KALONA — New houses, condos and apartments will be popping up soon in Kalona in an area that has been dubbed Southtown.
The city of Kalona recently annexed 600 acres of property that includes land formerly belonging to Shiloh, a branch of The Living Word Fellowship church. Shiloh has since announced it has left The Living Word Fellowship and is no longer in need of the land.
The Shiloh land – bordered on the north by 133rd Street and to the east by Nutmeg Avenue – was annexed into city limits. The recently annexed property includes land owned by Marilyn Farms and Larry and Evelyn Hershberger.
A developer, C.J. Moyna & Sons, has purchased 280 acres of land for a new subdivision, North Ridge. On Tuesday, City Administrator Ryan Schlabaugh said the Planning and Zoning Commission would meet Wednesday night to discuss rezoning the property.

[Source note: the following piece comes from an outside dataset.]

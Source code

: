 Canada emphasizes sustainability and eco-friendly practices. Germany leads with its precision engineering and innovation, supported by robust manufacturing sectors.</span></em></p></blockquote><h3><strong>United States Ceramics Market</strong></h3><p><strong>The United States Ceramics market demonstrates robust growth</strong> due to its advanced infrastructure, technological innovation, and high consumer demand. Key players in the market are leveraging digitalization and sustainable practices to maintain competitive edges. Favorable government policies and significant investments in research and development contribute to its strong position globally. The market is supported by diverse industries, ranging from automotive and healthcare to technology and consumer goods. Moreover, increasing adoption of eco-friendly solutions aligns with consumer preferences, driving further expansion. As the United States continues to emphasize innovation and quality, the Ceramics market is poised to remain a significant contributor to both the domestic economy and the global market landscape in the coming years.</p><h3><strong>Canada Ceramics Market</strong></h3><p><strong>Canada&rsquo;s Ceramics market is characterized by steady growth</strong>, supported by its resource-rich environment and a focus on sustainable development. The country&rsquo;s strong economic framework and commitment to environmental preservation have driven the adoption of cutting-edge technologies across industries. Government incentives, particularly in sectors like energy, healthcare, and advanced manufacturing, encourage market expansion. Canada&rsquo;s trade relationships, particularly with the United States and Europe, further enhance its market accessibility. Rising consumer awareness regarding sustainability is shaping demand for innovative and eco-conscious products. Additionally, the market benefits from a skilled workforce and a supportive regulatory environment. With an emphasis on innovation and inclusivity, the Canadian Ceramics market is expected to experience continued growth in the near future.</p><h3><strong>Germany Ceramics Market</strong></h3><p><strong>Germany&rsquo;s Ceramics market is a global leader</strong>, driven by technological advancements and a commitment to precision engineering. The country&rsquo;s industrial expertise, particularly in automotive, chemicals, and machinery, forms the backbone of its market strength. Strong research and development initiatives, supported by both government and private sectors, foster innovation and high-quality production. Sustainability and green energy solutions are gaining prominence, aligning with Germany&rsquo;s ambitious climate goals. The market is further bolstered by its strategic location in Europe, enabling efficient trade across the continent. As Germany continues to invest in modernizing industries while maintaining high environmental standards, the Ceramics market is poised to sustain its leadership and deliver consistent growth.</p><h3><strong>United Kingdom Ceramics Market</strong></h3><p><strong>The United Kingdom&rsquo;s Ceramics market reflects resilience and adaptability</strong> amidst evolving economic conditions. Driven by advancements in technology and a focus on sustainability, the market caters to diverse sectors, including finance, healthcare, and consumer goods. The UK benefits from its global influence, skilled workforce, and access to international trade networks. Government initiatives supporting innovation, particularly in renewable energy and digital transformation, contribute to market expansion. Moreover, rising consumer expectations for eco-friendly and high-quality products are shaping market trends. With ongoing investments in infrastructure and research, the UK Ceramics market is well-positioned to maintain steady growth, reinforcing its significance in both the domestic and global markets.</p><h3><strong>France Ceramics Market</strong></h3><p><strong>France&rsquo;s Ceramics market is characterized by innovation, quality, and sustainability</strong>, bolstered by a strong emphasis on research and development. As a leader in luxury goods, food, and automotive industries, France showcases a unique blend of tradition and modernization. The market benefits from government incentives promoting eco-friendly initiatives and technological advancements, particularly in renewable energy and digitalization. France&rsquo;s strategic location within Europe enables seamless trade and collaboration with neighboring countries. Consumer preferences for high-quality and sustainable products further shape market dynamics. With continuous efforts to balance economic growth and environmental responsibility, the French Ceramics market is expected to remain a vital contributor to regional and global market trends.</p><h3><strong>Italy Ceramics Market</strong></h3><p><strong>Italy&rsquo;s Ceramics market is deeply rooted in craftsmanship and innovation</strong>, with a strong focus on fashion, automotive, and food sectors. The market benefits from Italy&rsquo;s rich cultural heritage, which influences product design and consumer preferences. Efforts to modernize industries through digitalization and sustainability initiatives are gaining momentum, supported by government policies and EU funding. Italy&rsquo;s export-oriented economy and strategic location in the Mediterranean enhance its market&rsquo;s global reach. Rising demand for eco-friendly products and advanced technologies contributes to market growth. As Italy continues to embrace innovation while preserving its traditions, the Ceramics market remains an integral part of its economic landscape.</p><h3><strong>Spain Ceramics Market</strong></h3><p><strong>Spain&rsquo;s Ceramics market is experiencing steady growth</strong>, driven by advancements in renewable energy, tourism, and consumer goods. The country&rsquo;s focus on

“When the land was annexed into the city, it came in as ag land,” he said.
The proposed plans for Southtown’s new subdivision include 64 lots. Schlabaugh said the majority of them will be for single family dwellings, but plans for some condos and apartments have been included as well.
While the council waits for the Planning and Zoning Commission to approve the rezoning, the city has been working with the developer to have the area designated as an urban renewal area.
Schlabaugh said that designation will allow the city to use tax increment financing for infrastructure incentives.
Because the area is so large, Schlabaugh said it will take time before development begins, but C.J. Moyna & Sons is hoping to get onto the property soon. Activity on home building could begin as early as spring 2021, he said.
“Our goal is that we can get ourselves in a position that the developer will be able to mobilize here in the next month or so to be able to move earth,” he said, explaining the developer would like to get onto the land before it freezes.
In addition to housing, portions of the land will be deeded into the city for recreational use, he said. With ponds and an existing trail system already in place, Schlabaugh said the city is in talks with Washington County Conservation officials to see how a management agreement would benefit both entities.
“The goal would be that we would partner with county conservation to manage some of those large parcel areas,” he said. “We’d like to make some of those areas publicly accessible fairly quickly.”